--- Input Enclosed Below ---

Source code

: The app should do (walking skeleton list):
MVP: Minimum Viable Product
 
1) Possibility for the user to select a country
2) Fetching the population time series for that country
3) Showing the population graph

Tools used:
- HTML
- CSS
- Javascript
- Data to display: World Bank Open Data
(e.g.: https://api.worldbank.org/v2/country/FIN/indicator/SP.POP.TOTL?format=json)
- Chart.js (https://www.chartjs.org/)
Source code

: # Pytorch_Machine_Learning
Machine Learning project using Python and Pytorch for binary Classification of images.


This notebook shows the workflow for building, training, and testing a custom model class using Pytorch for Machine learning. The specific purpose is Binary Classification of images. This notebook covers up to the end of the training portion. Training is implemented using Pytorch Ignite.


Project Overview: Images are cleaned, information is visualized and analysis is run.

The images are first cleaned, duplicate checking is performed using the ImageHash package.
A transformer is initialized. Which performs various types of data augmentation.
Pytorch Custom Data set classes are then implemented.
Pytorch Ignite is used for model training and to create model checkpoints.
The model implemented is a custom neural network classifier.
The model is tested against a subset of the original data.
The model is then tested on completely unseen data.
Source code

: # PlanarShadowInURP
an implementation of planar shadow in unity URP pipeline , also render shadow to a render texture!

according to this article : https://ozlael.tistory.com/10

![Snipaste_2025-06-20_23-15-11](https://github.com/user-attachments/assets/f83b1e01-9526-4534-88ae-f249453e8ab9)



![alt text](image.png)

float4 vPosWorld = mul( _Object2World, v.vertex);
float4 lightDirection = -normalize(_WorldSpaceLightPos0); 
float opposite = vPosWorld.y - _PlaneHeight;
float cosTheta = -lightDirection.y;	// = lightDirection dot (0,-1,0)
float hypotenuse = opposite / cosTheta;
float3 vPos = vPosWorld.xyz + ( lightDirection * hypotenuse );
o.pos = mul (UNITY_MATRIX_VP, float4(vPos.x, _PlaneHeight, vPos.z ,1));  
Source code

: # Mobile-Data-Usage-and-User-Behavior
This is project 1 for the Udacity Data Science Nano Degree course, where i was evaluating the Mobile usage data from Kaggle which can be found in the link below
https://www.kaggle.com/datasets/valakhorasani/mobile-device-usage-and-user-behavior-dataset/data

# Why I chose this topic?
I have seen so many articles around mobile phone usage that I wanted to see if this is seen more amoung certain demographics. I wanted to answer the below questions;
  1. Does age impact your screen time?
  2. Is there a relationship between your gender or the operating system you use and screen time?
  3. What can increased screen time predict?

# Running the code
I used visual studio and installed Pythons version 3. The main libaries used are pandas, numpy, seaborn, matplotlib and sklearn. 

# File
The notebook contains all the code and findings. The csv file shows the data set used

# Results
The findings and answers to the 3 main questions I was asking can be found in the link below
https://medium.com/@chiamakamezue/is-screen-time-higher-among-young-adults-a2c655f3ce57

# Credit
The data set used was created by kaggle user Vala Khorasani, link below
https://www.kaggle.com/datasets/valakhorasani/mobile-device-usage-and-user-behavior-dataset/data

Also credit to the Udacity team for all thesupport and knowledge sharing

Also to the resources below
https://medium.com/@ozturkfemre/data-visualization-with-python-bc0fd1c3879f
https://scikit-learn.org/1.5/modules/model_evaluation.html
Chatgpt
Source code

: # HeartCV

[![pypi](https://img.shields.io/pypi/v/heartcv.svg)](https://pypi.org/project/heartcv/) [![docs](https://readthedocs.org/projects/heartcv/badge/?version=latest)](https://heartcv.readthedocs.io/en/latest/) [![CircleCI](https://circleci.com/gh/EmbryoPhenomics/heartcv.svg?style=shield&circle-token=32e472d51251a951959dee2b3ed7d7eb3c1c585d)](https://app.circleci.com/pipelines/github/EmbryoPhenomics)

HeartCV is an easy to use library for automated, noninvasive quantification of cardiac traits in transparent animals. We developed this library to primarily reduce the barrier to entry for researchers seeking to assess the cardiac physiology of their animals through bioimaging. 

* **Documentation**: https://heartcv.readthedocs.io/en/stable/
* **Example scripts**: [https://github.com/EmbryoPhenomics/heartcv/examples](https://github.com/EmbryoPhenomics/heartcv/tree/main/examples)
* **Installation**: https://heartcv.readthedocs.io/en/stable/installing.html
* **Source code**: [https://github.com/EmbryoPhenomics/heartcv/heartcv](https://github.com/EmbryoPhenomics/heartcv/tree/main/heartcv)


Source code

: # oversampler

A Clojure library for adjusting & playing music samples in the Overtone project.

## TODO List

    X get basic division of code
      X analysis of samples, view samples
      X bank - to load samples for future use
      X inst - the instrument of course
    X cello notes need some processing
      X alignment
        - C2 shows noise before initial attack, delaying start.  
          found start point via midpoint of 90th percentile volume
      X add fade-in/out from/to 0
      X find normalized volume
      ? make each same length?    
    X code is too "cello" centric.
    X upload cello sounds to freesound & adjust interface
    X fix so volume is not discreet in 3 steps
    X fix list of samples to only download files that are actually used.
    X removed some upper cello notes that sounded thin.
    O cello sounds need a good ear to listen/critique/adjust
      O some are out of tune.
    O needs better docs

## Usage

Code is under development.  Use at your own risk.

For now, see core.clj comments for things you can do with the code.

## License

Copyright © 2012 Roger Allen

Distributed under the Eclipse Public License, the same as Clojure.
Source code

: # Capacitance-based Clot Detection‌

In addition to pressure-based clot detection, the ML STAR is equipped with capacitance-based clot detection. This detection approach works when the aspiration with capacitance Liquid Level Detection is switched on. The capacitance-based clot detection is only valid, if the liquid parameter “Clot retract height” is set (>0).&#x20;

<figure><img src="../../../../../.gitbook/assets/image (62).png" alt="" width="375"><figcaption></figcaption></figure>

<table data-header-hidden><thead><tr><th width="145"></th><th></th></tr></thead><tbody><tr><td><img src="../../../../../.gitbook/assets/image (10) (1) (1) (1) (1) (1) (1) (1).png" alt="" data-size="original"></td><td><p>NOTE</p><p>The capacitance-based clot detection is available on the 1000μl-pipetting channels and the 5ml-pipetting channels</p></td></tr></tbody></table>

--- End of Enclosed Input ---
--- Input Enclosed Below ---

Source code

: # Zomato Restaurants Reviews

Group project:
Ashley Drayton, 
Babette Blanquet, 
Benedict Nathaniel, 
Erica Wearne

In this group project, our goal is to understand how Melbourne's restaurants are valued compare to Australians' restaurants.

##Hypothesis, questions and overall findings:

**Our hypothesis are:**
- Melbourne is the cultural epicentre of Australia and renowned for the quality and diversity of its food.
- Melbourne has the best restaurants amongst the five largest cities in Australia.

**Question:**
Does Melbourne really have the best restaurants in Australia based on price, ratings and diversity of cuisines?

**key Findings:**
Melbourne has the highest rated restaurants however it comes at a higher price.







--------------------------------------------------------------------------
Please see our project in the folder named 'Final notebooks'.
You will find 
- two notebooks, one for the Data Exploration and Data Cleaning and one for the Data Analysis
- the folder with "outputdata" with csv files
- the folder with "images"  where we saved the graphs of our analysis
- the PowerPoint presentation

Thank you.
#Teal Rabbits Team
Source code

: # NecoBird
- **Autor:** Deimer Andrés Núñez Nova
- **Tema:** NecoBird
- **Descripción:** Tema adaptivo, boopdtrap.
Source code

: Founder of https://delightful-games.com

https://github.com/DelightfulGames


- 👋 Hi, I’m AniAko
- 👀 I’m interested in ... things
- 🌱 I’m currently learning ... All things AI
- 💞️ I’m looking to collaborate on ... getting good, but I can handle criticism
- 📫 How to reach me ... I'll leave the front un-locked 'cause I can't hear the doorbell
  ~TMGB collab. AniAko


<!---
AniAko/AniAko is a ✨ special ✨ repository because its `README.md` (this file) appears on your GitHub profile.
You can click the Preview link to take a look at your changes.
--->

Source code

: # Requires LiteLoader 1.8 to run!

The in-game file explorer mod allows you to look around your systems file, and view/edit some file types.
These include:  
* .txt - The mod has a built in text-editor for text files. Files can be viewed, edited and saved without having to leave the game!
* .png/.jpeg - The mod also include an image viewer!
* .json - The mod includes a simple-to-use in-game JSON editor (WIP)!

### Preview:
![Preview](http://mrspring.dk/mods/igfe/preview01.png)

--- End of Enclosed Input ---

Exercise requirements –
Only lines with the word "training" are needed. Copy them from the preceding records.

Result –
This notebook shows the workflow for building, training, and testing a custom model class using Pytorch for Machine learning. The specific purpose is Binary Classification of images. This notebook covers up to the end of the training portion. Training is implemented using Pytorch Ignite.
Pytorch Ignite is used for model training and to create model checkpoints.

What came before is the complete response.